Task description - Go through the material below and copy all lines with "Basics".

Records supplied -
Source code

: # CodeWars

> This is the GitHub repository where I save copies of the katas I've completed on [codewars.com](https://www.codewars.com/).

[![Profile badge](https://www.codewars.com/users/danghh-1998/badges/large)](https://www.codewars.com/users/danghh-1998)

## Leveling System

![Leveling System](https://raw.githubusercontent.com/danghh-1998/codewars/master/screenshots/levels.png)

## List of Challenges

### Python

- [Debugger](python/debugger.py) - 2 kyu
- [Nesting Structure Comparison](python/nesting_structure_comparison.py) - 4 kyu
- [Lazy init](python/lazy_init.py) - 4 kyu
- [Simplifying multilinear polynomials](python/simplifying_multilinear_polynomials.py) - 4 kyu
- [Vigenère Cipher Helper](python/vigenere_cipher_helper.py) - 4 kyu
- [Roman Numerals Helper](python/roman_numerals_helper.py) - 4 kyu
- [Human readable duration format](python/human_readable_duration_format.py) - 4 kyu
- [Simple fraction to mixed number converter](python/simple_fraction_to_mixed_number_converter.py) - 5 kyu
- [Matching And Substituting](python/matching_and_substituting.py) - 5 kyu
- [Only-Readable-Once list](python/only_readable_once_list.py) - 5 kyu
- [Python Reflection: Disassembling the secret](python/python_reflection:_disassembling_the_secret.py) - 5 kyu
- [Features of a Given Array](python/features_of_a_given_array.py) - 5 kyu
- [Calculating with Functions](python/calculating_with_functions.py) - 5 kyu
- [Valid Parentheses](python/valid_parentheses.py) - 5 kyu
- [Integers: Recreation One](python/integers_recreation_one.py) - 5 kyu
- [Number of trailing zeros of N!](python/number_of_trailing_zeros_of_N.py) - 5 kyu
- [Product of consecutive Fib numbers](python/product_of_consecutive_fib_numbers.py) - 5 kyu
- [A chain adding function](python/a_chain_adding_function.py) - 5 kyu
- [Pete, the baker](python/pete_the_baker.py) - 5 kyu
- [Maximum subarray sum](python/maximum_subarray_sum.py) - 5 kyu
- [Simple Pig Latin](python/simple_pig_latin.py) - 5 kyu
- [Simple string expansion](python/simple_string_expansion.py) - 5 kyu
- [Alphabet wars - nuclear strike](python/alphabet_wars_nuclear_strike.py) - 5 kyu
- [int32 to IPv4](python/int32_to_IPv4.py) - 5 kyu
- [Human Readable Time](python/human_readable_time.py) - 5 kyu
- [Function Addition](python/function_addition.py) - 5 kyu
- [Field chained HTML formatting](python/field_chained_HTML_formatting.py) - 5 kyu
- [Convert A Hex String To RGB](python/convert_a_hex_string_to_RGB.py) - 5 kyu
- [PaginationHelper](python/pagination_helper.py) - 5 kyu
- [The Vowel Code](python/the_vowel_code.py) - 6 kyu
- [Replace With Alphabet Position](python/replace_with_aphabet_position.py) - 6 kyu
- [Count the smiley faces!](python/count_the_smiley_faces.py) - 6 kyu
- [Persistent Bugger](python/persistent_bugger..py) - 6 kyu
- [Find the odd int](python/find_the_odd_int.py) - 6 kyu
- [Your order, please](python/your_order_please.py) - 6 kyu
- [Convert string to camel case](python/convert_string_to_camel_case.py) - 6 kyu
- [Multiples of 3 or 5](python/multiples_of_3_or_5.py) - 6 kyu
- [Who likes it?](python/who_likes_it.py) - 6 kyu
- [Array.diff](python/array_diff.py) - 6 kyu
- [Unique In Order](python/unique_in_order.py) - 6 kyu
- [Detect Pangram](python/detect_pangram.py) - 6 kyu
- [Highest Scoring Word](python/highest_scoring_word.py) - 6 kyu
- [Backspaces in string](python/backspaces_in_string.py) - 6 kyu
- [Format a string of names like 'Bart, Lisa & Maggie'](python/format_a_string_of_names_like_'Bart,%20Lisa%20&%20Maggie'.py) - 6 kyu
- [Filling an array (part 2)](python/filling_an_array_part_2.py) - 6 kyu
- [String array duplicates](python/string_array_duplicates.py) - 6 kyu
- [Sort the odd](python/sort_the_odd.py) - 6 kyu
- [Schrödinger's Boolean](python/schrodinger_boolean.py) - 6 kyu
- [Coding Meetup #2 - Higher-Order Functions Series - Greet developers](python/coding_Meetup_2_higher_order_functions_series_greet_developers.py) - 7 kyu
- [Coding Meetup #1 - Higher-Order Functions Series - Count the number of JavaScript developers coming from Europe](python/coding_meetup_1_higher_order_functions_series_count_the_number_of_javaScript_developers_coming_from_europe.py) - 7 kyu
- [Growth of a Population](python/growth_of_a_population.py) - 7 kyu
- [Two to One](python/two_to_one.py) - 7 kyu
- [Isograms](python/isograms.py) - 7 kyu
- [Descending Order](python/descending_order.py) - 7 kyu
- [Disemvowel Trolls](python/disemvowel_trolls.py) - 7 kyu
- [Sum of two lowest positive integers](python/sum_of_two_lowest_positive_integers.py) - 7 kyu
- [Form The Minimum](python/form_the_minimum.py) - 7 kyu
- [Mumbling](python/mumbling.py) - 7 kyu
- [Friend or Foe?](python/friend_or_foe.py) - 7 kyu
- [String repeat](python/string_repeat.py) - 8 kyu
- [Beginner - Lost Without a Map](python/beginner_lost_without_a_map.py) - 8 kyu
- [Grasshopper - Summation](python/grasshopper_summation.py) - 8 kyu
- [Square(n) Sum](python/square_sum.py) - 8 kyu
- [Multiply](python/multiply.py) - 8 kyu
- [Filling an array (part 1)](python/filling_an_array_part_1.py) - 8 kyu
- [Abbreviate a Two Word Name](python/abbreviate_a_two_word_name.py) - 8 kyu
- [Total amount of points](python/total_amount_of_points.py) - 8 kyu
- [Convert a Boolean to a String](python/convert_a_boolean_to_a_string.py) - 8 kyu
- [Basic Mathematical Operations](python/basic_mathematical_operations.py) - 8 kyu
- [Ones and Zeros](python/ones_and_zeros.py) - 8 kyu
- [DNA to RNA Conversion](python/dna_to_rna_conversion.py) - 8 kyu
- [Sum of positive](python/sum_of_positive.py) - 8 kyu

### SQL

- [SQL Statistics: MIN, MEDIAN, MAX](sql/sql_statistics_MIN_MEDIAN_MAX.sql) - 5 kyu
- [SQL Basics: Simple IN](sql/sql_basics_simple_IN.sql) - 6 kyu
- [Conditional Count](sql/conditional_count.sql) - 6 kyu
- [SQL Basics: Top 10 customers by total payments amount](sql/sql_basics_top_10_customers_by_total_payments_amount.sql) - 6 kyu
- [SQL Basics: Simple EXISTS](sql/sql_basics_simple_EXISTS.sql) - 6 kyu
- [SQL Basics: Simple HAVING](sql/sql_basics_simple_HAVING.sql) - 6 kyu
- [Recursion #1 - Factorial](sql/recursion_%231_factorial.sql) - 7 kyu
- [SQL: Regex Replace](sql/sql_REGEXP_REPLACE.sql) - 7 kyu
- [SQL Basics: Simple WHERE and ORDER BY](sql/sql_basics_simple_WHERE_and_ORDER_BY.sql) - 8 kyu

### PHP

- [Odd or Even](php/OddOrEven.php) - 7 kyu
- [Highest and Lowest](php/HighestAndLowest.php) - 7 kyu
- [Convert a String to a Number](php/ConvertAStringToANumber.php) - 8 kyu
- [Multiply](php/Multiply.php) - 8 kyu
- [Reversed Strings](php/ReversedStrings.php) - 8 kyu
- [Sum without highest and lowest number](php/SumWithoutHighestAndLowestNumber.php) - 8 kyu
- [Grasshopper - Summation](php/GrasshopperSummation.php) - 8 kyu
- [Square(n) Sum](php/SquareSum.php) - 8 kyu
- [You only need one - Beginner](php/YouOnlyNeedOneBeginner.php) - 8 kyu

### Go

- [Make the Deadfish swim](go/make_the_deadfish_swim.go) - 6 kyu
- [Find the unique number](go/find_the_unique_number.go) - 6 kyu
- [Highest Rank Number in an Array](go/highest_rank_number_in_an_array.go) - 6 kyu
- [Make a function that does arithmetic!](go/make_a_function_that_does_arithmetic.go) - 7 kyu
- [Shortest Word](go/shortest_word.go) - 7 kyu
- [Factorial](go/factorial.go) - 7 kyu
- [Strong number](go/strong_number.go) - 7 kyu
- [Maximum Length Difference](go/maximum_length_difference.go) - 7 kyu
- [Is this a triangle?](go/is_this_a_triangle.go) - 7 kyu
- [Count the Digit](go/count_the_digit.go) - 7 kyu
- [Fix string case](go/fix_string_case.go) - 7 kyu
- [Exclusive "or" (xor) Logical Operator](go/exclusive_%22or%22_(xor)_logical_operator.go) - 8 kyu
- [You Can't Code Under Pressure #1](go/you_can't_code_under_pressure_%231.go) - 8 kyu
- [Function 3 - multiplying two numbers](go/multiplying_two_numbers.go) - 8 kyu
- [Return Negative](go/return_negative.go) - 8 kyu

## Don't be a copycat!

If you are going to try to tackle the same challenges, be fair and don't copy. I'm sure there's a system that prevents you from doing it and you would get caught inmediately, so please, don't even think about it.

Exercise answer -
- [SQL Basics: Simple IN](sql/sql_basics_simple_IN.sql) - 6 kyu
- [SQL Basics: Top 10 customers by total payments amount](sql/sql_basics_top_10_customers_by_total_payments_amount.sql) - 6 kyu
- [SQL Basics: Simple EXISTS](sql/sql_basics_simple_EXISTS.sql) - 6 kyu
- [SQL Basics: Simple HAVING](sql/sql_basics_simple_HAVING.sql) - 6 kyu
- [SQL Basics: Simple WHERE and ORDER BY](sql/sql_basics_simple_WHERE_and_ORDER_BY.sql) - 8 kyu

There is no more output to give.